Using the material below, print the line that contains "我们上一个步骤已经在pom文", the line that contains "- setLog：注入一个标", and every line in between, exactly and nothing else.

[RECORDS SHOWN]
________
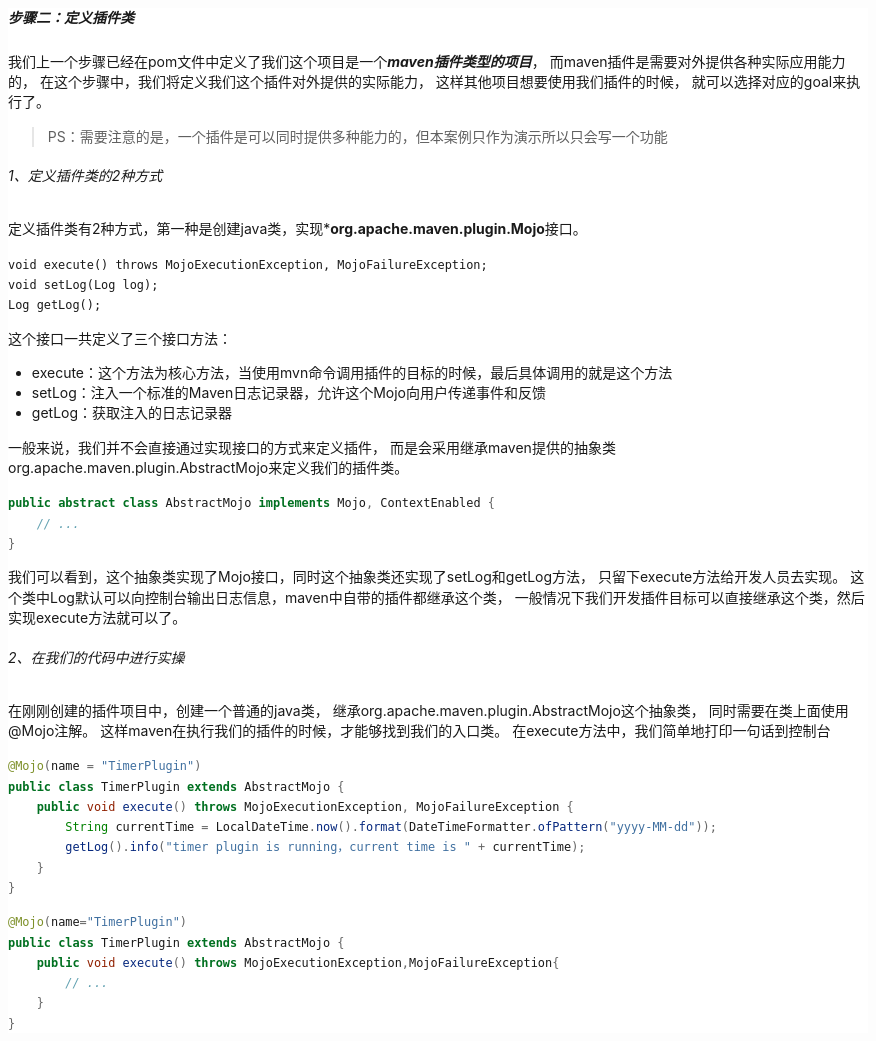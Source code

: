 ##### 步骤二：定义插件类
我们上一个步骤已经在pom文件中定义了我们这个项目是一个***maven插件类型的项目***，
而maven插件是需要对外提供各种实际应用能力的，
在这个步骤中，我们将定义我们这个插件对外提供的实际能力，
这样其他项目想要使用我们插件的时候，
就可以选择对应的goal来执行了。

> PS：需要注意的是，一个插件是可以同时提供多种能力的，但本案例只作为演示所以只会写一个功能

###### 1、定义插件类的2种方式
定义插件类有2种方式，第一种是创建java类，实现***org.apache.maven.plugin.Mojo**接口。
```
void execute() throws MojoExecutionException, MojoFailureException;
void setLog(Log log);
Log getLog();
```

这个接口一共定义了三个接口方法：
- execute：这个方法为核心方法，当使用mvn命令调用插件的目标的时候，最后具体调用的就是这个方法
- setLog：注入一个标准的Maven日志记录器，允许这个Mojo向用户传递事件和反馈
- getLog：获取注入的日志记录器

一般来说，我们并不会直接通过实现接口的方式来定义插件，
而是会采用继承maven提供的抽象类org.apache.maven.plugin.AbstractMojo来定义我们的插件类。

```java
public abstract class AbstractMojo implements Mojo, ContextEnabled {
    // ...
}
```

我们可以看到，这个抽象类实现了Mojo接口，同时这个抽象类还实现了setLog和getLog方法，
只留下execute方法给开发人员去实现。
这个类中Log默认可以向控制台输出日志信息，maven中自带的插件都继承这个类，
一般情况下我们开发插件目标可以直接继承这个类，然后实现execute方法就可以了。

###### 2、在我们的代码中进行实操
在刚刚创建的插件项目中，创建一个普通的java类，
继承org.apache.maven.plugin.AbstractMojo这个抽象类，
同时需要在类上面使用@Mojo注解。
这样maven在执行我们的插件的时候，才能够找到我们的入口类。
在execute方法中，我们简单地打印一句话到控制台

```java
@Mojo(name = "TimerPlugin")
public class TimerPlugin extends AbstractMojo {
    public void execute() throws MojoExecutionException, MojoFailureException {
        String currentTime = LocalDateTime.now().format(DateTimeFormatter.ofPattern("yyyy-MM-dd"));
        getLog().info("timer plugin is running，current time is " + currentTime);
    }
}
```

```java
@Mojo(name="TimerPlugin")
public class TimerPlugin extends AbstractMojo {
    public void execute() throws MojoExecutionException,MojoFailureException{
        // ...
    }
}
```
________
[TASK SOLUTION]
我们上一个步骤已经在pom文件中定义了我们这个项目是一个***maven插件类型的项目***，
而maven插件是需要对外提供各种实际应用能力的，
在这个步骤中，我们将定义我们这个插件对外提供的实际能力，
这样其他项目想要使用我们插件的时候，
就可以选择对应的goal来执行了。

> PS：需要注意的是，一个插件是可以同时提供多种能力的，但本案例只作为演示所以只会写一个功能

###### 1、定义插件类的2种方式
定义插件类有2种方式，第一种是创建java类，实现***org.apache.maven.plugin.Mojo**接口。
```
void execute() throws MojoExecutionException, MojoFailureException;
void setLog(Log log);
Log getLog();
```

这个接口一共定义了三个接口方法：
- execute：这个方法为核心方法，当使用mvn命令调用插件的目标的时候，最后具体调用的就是这个方法
- setLog：注入一个标准的Maven日志记录器，允许这个Mojo向用户传递事件和反馈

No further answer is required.